Disagreeing with the situation created by Rivera's reappearance that year, which culminated in a military mutiny, he resigned from his positions on April 2 and took refuge on a French ship that took him back to Rio de Janeiro. In 1849 Manuel Herrera y Obes appointed him plenipotentiary minister in France; the almost desperate aim was to convince the French government not to withdraw support for the defense cause. Pacheco was received by the French Parliament, before which he delivered a brilliant plea - in fluent French and with unusual energy - in which judgments for the adversaries of his cause were not lacking. At a certain point in his speech he saw that some deputies were talking and laughing, he then addressed them, reproaching them for their discourtesy and their indifference to the drama of other peoples: "In our wars we die, gentlemen. Is it that something else happens in yours?". Despite making an excellent impression, he did not get any concrete help. He was linked with intellectual sectors that carried out strong propaganda in favor of the defense cause in the distant and exotic Río de la Plata. His friendship with the famous writer Alejandro Dumas (father) led to the appearance of a booklet entitled Montevideo or the new Troy; it is a general assumption that Pacheco y Obes wrote it and Dumas only signed it. Once signed the peace of October 1851, which ended the Uruguayan Civil War, he returned to Uruguay. Not without first making a stop in Rio de Janeiro and having a cordial interview with Rivera.

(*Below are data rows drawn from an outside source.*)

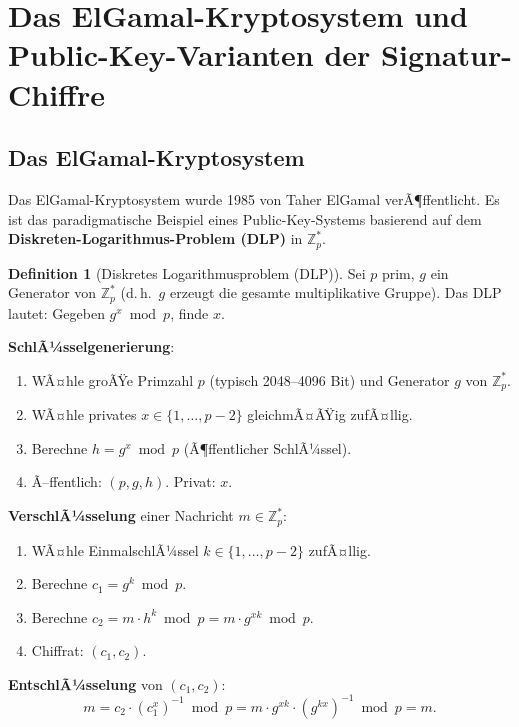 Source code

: ﻿\documentclass[a4paper,12pt]{scrreprt}
\theoremstyle{definition}
\newtheorem{definition}{Definition}[section]
\begin{document}
\section{Das ElGamal-Kryptosystem und Public-Key-Varianten der Signatur-Chiffre}

\subsection{Das ElGamal-Kryptosystem}

Das ElGamal-Kryptosystem wurde 1985 von Taher ElGamal \cite{ElG85} verÃ¶ffentlicht. Es ist das paradigmatische Beispiel eines Public-Key-Systems basierend auf dem \textbf{Diskreten-Logarithmus-Problem (DLP)} in $\mathbb{Z}_p^*$.

\begin{definition}[Diskretes Logarithmusproblem (DLP)]
Sei $p$ prim, $g$ ein Generator von $\mathbb{Z}_p^*$ (d.\,h.\ $g$ erzeugt die gesamte multiplikative Gruppe). Das DLP lautet: Gegeben $g^x \bmod p$, finde $x$.
\end{definition}

\textbf{SchlÃ¼sselgenerierung}:
\begin{enumerate}
    \item WÃ¤hle groÃŸe Primzahl $p$ (typisch 2048--4096 Bit) und Generator $g$ von $\mathbb{Z}_p^*$.
    \item WÃ¤hle privates $x \in \{1,\ldots,p-2\}$ gleichmÃ¤ÃŸig zufÃ¤llig.
    \item Berechne $h = g^x \bmod p$ (Ã¶ffentlicher SchlÃ¼ssel).
    \item Ã–ffentlich: $(p, g, h)$. Privat: $x$.
\end{enumerate}

\textbf{VerschlÃ¼sselung} einer Nachricht $m \in \mathbb{Z}_p^*$:
\begin{enumerate}
    \item WÃ¤hle EinmalschlÃ¼ssel $k \in \{1,\ldots,p-2\}$ zufÃ¤llig.
    \item Berechne $c_1 = g^k \bmod p$.
    \item Berechne $c_2 = m \cdot h^k \bmod p = m \cdot g^{xk} \bmod p$.
    \item Chiffrat: $(c_1, c_2)$.
\end{enumerate}

\textbf{EntschlÃ¼sselung} von $(c_1, c_2)$:
\[
m = c_2 \cdot (c_1^x)^{-1} \bmod p = m \cdot g^{xk} \cdot (g^{kx})^{-1} \bmod p = m.
\]
\end{document}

=== The conservatives and Pacheco's Mutiny ===
In Montevideo, he joined the Colorado conservative sector and took responsibility for the mutiny of 18 July 1853. When the unexpected confrontation broke out between the National Guard (mostly from the Blanco party, and it is said, unarmed) and the 2nd Battalion of Hunters Led by the Spanish mercenary León de Pallejas, promoter of the coup, Melchor Pacheco appeared before President Juan Francisco Giró, who was in a meeting with the diplomatic corps, and told him that a riot had broken out that he personally disapproved of, but that he had obligations that he could not ignore with his comrades in arms, whom he was going to join in trying to restore order. It was a coup with friendly forms that began to gestate the overthrow of Giró, and surely it was the same Melchor Pacheco y Obes who started the mutiny, for that reason and for seeking conciliations between the blancos and the colorados at the time, the mutiny was named by the Uruguayan histography as "El Motín de Pacheco". After the mutiny, the President agreed to appoint two colorado ministers, a requirement of the "conservatives", Juan Francisco Giró put Manuel Herrera and Obes in the Ministry of Finance and Venancio Flores in the Ministry of War and Navy as it had been requested. On September 24, however, after Flores in turn required the appointment of three colorado political leaders, Giró resigned and took asylum in the French embassy. By then Pacheco had adopted a clearly subversive position. He was one of the main promoters of the constitution of the Triumvirate that succeeded Giró and was awarded the position of Chief of the Army General Staff, which put military power in his hands.

=== Final years ===
His award was of little value due to the growing influence of the caudillo Flores, who after the death of Lavalleja and Rivera was in charge of the Executive Power. Pacheco did not reach an understanding with the new president and resigned. He directed the newspaper El Nacional for a few months, but in May 1854 he left the country and settled in Buenos Aires. He died on 21 May 1855 and was buried in Montevideo and his remains are in the National Pantheon. Pacheco y Obes, whom José E. Rodó considered the most fascinating figure in Uruguayan history, was a military man who stood out more as an organizer, speaker and journalist than as a soldier. He married twice, first with Manuela Texera (from whom he had a son named Máximo) and after being widowed, he married Matilde Stewart Aguell, Duncan Stewart's sister, with whom he had no descendants.